## Goal of the exercise:
Retype each line of the data below exactly, beginning with the first and ending with the one that contains "### 5. **Abstraction**". Pictures do not belong in the copy.

## Given data:
= = = = = = =

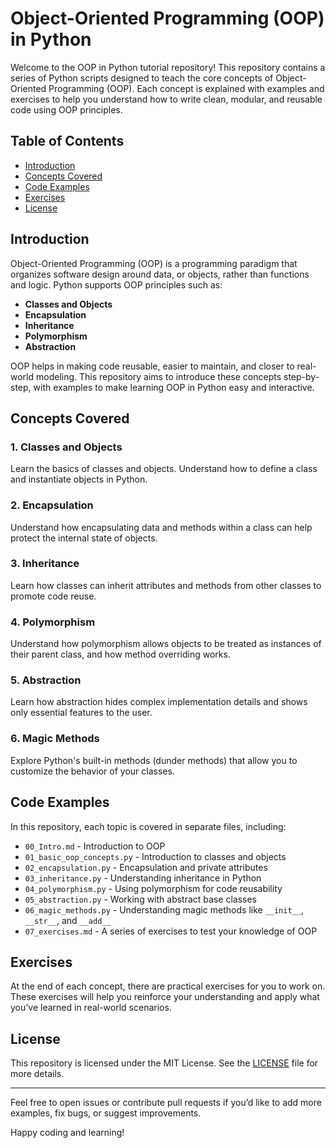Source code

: # Object-Oriented Programming (OOP) in Python

Welcome to the OOP in Python tutorial repository! This repository contains a series of Python scripts designed to teach the core concepts of Object-Oriented Programming (OOP). Each concept is explained with examples and exercises to help you understand how to write clean, modular, and reusable code using OOP principles.

## Table of Contents

- [Introduction](#introduction)
- [Concepts Covered](#concepts-covered)
- [Code Examples](#code-examples)
- [Exercises](#exercises)
- [License](#license)

## Introduction

Object-Oriented Programming (OOP) is a programming paradigm that organizes software design around data, or objects, rather than functions and logic. Python supports OOP principles such as:

- **Classes and Objects**
- **Encapsulation**
- **Inheritance**
- **Polymorphism**
- **Abstraction**

OOP helps in making code reusable, easier to maintain, and closer to real-world modeling. This repository aims to introduce these concepts step-by-step, with examples to make learning OOP in Python easy and interactive.

## Concepts Covered

### 1. **Classes and Objects**
Learn the basics of classes and objects. Understand how to define a class and instantiate objects in Python.

### 2. **Encapsulation**
Understand how encapsulating data and methods within a class can help protect the internal state of objects.

### 3. **Inheritance**
Learn how classes can inherit attributes and methods from other classes to promote code reuse.

### 4. **Polymorphism**
Understand how polymorphism allows objects to be treated as instances of their parent class, and how method overriding works.

### 5. **Abstraction**
Learn how abstraction hides complex implementation details and shows only essential features to the user.

### 6. **Magic Methods**
Explore Python's built-in methods (dunder methods) that allow you to customize the behavior of your classes.

## Code Examples

In this repository, each topic is covered in separate files, including:

- `00_Intro.md` - Introduction to OOP
- `01_basic_oop_concepts.py` - Introduction to classes and objects
- `02_encapsulation.py` - Encapsulation and private attributes
- `03_inheritance.py` - Understanding inheritance in Python
- `04_polymorphism.py` - Using polymorphism for code reusability
- `05_abstraction.py` - Working with abstract base classes
- `06_magic_methods.py` - Understanding magic methods like `__init__`, `__str__`, and `__add__`
- `07_exercises.md` - A series of exercises to test your knowledge of OOP

## Exercises

At the end of each concept, there are practical exercises for you to work on. These exercises will help you reinforce your understanding and apply what you’ve learned in real-world scenarios.

## License

This repository is licensed under the MIT License. See the [LICENSE](LICENSE) file for more details.

---

Feel free to open issues or contribute pull requests if you’d like to add more examples, fix bugs, or suggest improvements.

Happy coding and learning!

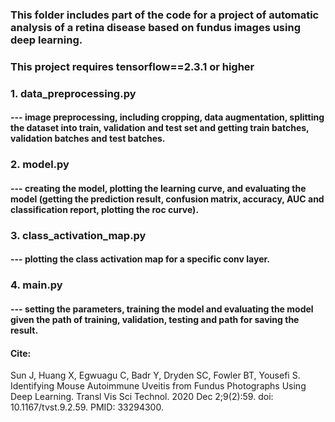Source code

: ### This folder includes part of the code for a project of automatic analysis of a retina disease based on fundus images using deep learning.
### This project requires tensorflow==2.3.1 or higher

### 1. data_preprocessing.py 
####    --- image preprocessing, including cropping, data augmentation, splitting the dataset into train, validation and test set and getting train batches, validation batches and test batches.

### 2. model.py 
####    --- creating the model, plotting the learning curve, and evaluating the model (getting the prediction result, confusion matrix, accuracy, AUC and classification report, plotting the roc curve).

### 3. class_activation_map.py
####    --- plotting the class activation map for a specific conv layer. 

### 4. main.py 
####    --- setting the parameters, training the model and evaluating the model given the path of training, validation, testing and path for saving the result.

#### Cite: 
Sun J, Huang X, Egwuagu C, Badr Y, Dryden SC, Fowler BT, Yousefi S. Identifying Mouse Autoimmune Uveitis from Fundus Photographs Using Deep Learning. Transl Vis Sci Technol. 2020 Dec 2;9(2):59. doi: 10.1167/tvst.9.2.59. PMID: 33294300. 
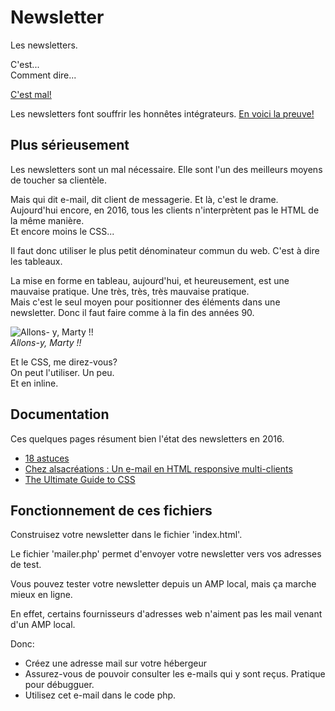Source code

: # Newsletter

Les newsletters.

C'est...  
Comment dire...

[C'est mal!](//youtu.be/oiQG6tP3940)

Les newsletters font souffrir les honnêtes intégrateurs. [En voici la preuve!](//www.commitstrip.com/fr/2016/01/21/anything-goes/)

## Plus sérieusement

Les newsletters sont un mal nécessaire. Elle sont l'un des meilleurs moyens de toucher sa clientèle.

Mais qui dit e-mail, dit client de messagerie. Et là, c'est le drame.  
Aujourd'hui encore, en 2016, tous les clients n'interprètent pas le HTML de la même manière.  
Et encore moins le CSS...

Il faut donc utiliser le plus petit dénominateur commun du web. C'est à dire les tableaux.

La mise en forme en tableau, aujourd'hui, et heureusement, est une mauvaise pratique. Une très, très, très mauvaise pratique.  
Mais c'est le seul moyen pour positionner des éléments dans une newsletter.
Donc il faut faire comme à la fin des années 90.

![Allons- y, Marty !!](img/bttf.jpg)  
*Allons-y, Marty !!*

Et le CSS, me direz-vous?  
On peut l'utiliser. Un peu.  
Et en inline.

## Documentation

Ces quelques pages résument bien l'état des newsletters en 2016.

- [18 astuces](http://www.incremys.com/creer-newsletter-efficace-18-astuces-incontournables/)
- [Chez alsacréations : Un e-mail en HTML responsive multi-clients](http://www.alsacreations.com/tuto/lire/1533-un-e-mail-en-html-responsive-multi-clients.html)
- [The Ultimate Guide to CSS](https://www.campaignmonitor.com/css/b/)



## Fonctionnement de ces fichiers

Construisez votre newsletter dans le fichier 'index.html'.

Le fichier 'mailer.php' permet d'envoyer votre newsletter vers vos adresses de test.

Vous pouvez tester votre newsletter depuis un AMP local, mais ça marche mieux en ligne.

En effet, certains fournisseurs d'adresses web n'aiment pas les mail venant d'un AMP local.

Donc:
- Créez une adresse mail sur votre hébergeur
- Assurez-vous de pouvoir consulter les e-mails qui y sont reçus. Pratique pour débugguer.
- Utilisez cet e-mail dans le code php.
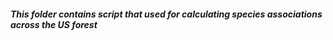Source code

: 
##### This folder contains script that used for calculating species associations across the US forest
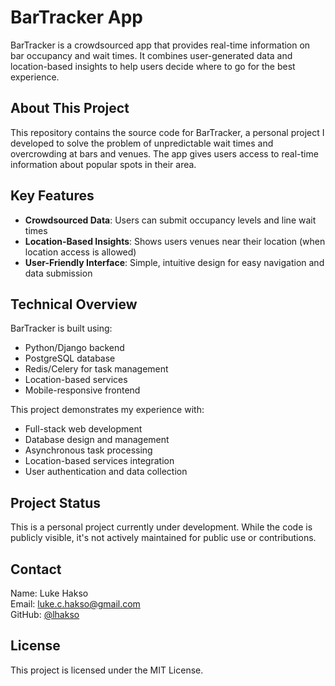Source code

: # BarTracker App

BarTracker is a crowdsourced app that provides real-time information on bar occupancy and wait times. It combines user-generated data and location-based insights to help users decide where to go for the best experience.

## About This Project

This repository contains the source code for BarTracker, a personal project I developed to solve the problem of unpredictable wait times and overcrowding at bars and venues. The app gives users access to real-time information about popular spots in their area.

## Key Features

- **Crowdsourced Data**: Users can submit occupancy levels and line wait times
- **Location-Based Insights**: Shows users venues near their location (when location access is allowed)
- **User-Friendly Interface**: Simple, intuitive design for easy navigation and data submission

## Technical Overview

BarTracker is built using:
- Python/Django backend
- PostgreSQL database
- Redis/Celery for task management
- Location-based services
- Mobile-responsive frontend

This project demonstrates my experience with:
- Full-stack web development
- Database design and management
- Asynchronous task processing
- Location-based services integration
- User authentication and data collection

## Project Status

This is a personal project currently under development. While the code is publicly visible, it's not actively maintained for public use or contributions.

## Contact

Name: Luke Hakso  
Email: luke.c.hakso@gmail.com  
GitHub: [@lhakso](https://github.com/lhakso)

## License

This project is licensed under the MIT License.
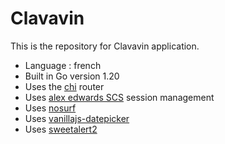 # Clavavin

This is the repository for Clavavin application.

- Language : french
- Built in Go version 1.20
- Uses the [chi](github.com/go-chi/chi/v5) router
- Uses [alex edwards SCS](github.com/alexedwards/scs/v2) session management
- Uses [nosurf](github.com/justinas/nosurf)
- Uses [vanillajs-datepicker](https://mymth.github.io/vanillajs-datepicker/#/)
- Uses [sweetalert2](https://sweetalert2.github.io/)
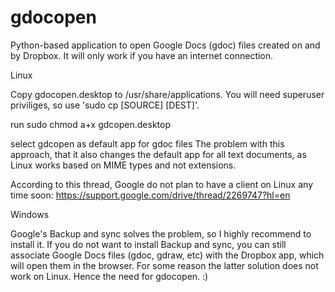# gdocopen
Python-based application to open Google Docs (gdoc) files created on and by Dropbox. It will only work if you have an internet connection. 

Linux

Copy gdocopen.desktop to /usr/share/applications.
You will need superuser priviliges, so use 'sudo cp [SOURCE] [DEST]'.

run sudo chmod a+x gdcopen.desktop

select gdcopen as default app for gdoc files
The problem with this approach, that it also changes the default app for all text documents, as Linux works based on MIME types and not extensions.

According to this thread, Google do not plan to have a client on Linux any time soon:
https://support.google.com/drive/thread/2269747?hl=en

Windows

Google's Backup and sync solves the problem, so I highly recommend to install it.
If you do not want to install Backup and sync, you can still associate Google Docs files (gdoc, gdraw, etc) with the Dropbox app, which will open them in the browser. For some reason the latter solution does not work on Linux. Hence the need for gdocopen. :)
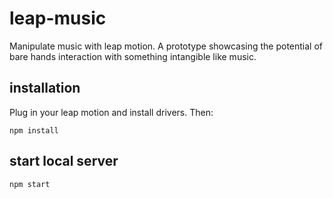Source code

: # leap-music
Manipulate music with leap motion. A prototype showcasing the potential of bare hands interaction with something intangible like music.

## installation
Plug in your leap motion and install drivers. Then:

    npm install

## start local server

    npm start
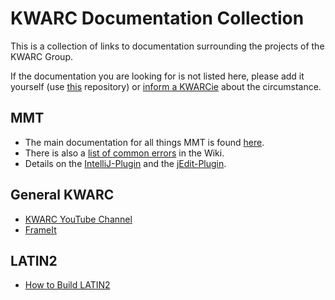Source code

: # KWARC Documentation Collection

This is a collection of links to documentation surrounding the projects of the KWARC Group.

If the documentation you are looking for is not listed here, please add it yourself (use [this](https://github.com/KWARC/docs.kwarc.info/) repository) or [inform a KWARCie](https://uniformal.github.io//doc/community/) about the circumstance.

## MMT

- The main documentation for all things MMT is found [here](https://uniformal.github.io/doc/).
- There is also a [list of common errors](https://github.com/UniFormal/uniformal.github.io/wiki/Errors) in the Wiki.
- Details on the [IntelliJ-Plugin](https://uniformal.github.io/doc/applications/intellij/) and the [jEdit-Plugin](https://uniformal.github.io//doc/applications/jedit).

## General KWARC

- [KWARC YouTube Channel](https://www.youtube.com/channel/UCRPkETFF47ltO2R4Ijg7tkA)
- [FrameIt](https://uframeit.github.io/)

## LATIN2

- [How to Build LATIN2](https://gl.mathhub.info/MMT/LATIN2/-/tree/devel#complete-rebuilding-for-elaborate-endusers-developers)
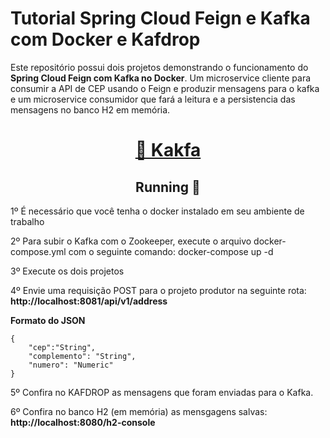 <h1 align="left"><strong>Tutorial Spring Cloud Feign e Kafka com Docker e Kafdrop</strong></h1>
<p align="left">Este repositório possui dois projetos demonstrando o funcionamento do <strong> Spring Cloud Feign com Kafka no Docker</strong>. Um microservice cliente para consumir a API de CEP
 usando o Feign e produzir mensagens para o kafka e um microservice consumidor que fará a leitura e a persistencia das mensagens no banco H2 em memória.</p>
<h1 align="center">
    <a href="https://kafka.apache.org/">🔗 Kakfa</a>
</h1>

<h2 align="center"> 
	Running 🚀
</h2>
<p align="left">1º É necessário que você tenha o docker instalado em seu ambiente de trabalho</p>
<p align="left">2º Para subir o Kafka com o Zookeeper, execute o arquivo docker-compose.yml com o seguinte comando: docker-compose up -d </p>
<p align="left">3º Execute os dois projetos</p>
<p align="left">4º Envie uma requisição POST para o projeto produtor na seguinte rota: <strong> http://localhost:8081/api/v1/address </strong></p>

<p><strong>Formato do JSON</strong></p>

	{
		"cep":"String", 
		"complemento": "String",
		"numero": "Numeric"
	}

<p align="left">5º Confira no KAFDROP as mensagens que foram enviadas para o Kafka. </p>
<p align="left">6º Confira no banco H2 (em memória) as mensgagens salvas: <strong> http://localhost:8080/h2-console</strong></p>
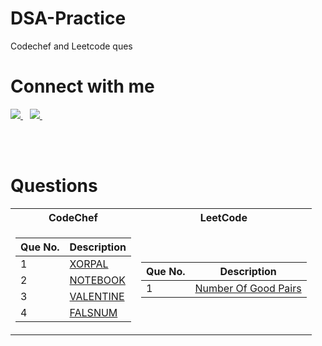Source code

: # DSA-Practice
Codechef and Leetcode ques


# Connect with me

<a href="https://twitter.com/Maanas2471">
    <img src="https://www.vectorlogo.zone/logos/twitter/twitter-ar21.svg"/>
</a>&ensp;
<a href="https://www.linkedin.com/in/maanas-g-6b2141120/">
    <img src="https://www.vectorlogo.zone/logos/linkedin/linkedin-ar21.svg"/>
</a>&ensp;

</br></br>

# Questions


<table>
<tr><th>CodeChef </th><th>LeetCode</th></tr>
<tr><td>

| Que No. | Description |
| ---     | ---         |     
| 1 | [XORPAL](https://www.codechef.com/FEB222C/problems/XORPAL/) |
| 2 | [NOTEBOOK](https://www.codechef.com/problems/NOTEBOOK) |
| 3 | [VALENTINE](https://www.codechef.com/problems/VALENTINE) |
| 4 | [FALSNUM](https://www.codechef.com/problems/FALSNUM) |

</td><td>

| Que No. | Description |
| ---     | ---         |  
| 1 | [Number Of Good Pairs](https://leetcode.com/problems/number-of-good-pairs/) |

</td></tr> </table>
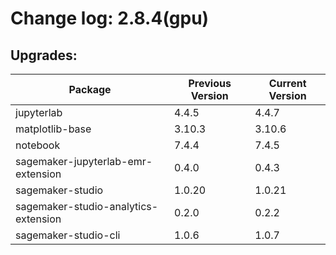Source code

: # Change log: 2.8.4(gpu)

## Upgrades: 

Package | Previous Version | Current Version
---|---|---
jupyterlab|4.4.5|4.4.7
matplotlib-base|3.10.3|3.10.6
notebook|7.4.4|7.4.5
sagemaker-jupyterlab-emr-extension|0.4.0|0.4.3
sagemaker-studio|1.0.20|1.0.21
sagemaker-studio-analytics-extension|0.2.0|0.2.2
sagemaker-studio-cli|1.0.6|1.0.7
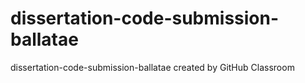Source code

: # dissertation-code-submission-ballatae
dissertation-code-submission-ballatae created by GitHub Classroom
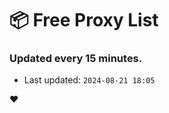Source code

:# :package: Free Proxy List
### Updated every 15 minutes.

- Last updated: `2024-08-21 18:05`

:heart:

= = = = = = =

## Finished task:
Source code

: # Object-Oriented Programming (OOP) in Python

Welcome to the OOP in Python tutorial repository! This repository contains a series of Python scripts designed to teach the core concepts of Object-Oriented Programming (OOP). Each concept is explained with examples and exercises to help you understand how to write clean, modular, and reusable code using OOP principles.

## Table of Contents

- [Introduction](#introduction)
- [Concepts Covered](#concepts-covered)
- [Code Examples](#code-examples)
- [Exercises](#exercises)
- [License](#license)

## Introduction

Object-Oriented Programming (OOP) is a programming paradigm that organizes software design around data, or objects, rather than functions and logic. Python supports OOP principles such as:

- **Classes and Objects**
- **Encapsulation**
- **Inheritance**
- **Polymorphism**
- **Abstraction**

OOP helps in making code reusable, easier to maintain, and closer to real-world modeling. This repository aims to introduce these concepts step-by-step, with examples to make learning OOP in Python easy and interactive.

## Concepts Covered

### 1. **Classes and Objects**
Learn the basics of classes and objects. Understand how to define a class and instantiate objects in Python.

### 2. **Encapsulation**
Understand how encapsulating data and methods within a class can help protect the internal state of objects.

### 3. **Inheritance**
Learn how classes can inherit attributes and methods from other classes to promote code reuse.

### 4. **Polymorphism**
Understand how polymorphism allows objects to be treated as instances of their parent class, and how method overriding works.

### 5. **Abstraction**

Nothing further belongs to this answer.